#### Data extract

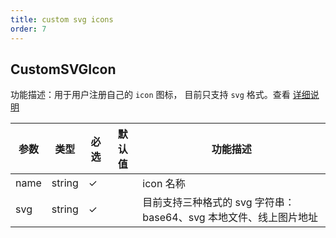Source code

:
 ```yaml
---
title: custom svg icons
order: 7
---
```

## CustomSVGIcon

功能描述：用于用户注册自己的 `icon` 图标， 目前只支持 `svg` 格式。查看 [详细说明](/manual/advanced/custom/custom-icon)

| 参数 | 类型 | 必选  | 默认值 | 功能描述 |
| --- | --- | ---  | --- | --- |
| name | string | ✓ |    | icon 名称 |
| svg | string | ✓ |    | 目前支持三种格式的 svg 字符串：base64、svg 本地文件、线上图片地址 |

########
#### Data extract

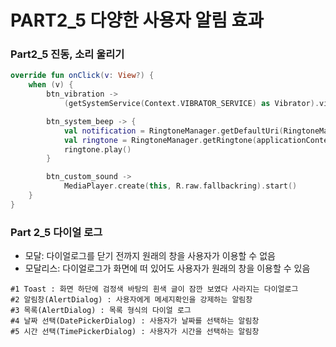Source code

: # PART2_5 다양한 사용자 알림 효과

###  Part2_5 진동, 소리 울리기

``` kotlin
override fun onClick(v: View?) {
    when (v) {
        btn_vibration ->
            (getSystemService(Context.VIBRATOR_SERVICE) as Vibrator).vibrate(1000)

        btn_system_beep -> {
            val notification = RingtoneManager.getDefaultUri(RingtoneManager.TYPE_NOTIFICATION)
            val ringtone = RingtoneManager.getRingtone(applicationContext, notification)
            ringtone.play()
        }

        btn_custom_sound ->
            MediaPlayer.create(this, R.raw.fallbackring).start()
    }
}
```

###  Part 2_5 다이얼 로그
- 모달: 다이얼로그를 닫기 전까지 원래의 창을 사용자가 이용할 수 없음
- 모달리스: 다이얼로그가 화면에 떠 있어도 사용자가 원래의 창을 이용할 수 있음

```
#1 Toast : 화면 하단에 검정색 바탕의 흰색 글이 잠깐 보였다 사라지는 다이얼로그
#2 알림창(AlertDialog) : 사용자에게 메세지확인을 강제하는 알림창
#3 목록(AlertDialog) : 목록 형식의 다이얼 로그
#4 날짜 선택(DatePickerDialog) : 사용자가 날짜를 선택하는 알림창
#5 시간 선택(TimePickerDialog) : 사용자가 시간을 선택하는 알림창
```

########

Assigned task: Return from the data every line that holds "string".

Answer section:
| name | string | ✓ |    | icon 名称 |
| svg | string | ✓ |    | 目前支持三种格式的 svg 字符串：base64、svg 本地文件、线上图片地址 |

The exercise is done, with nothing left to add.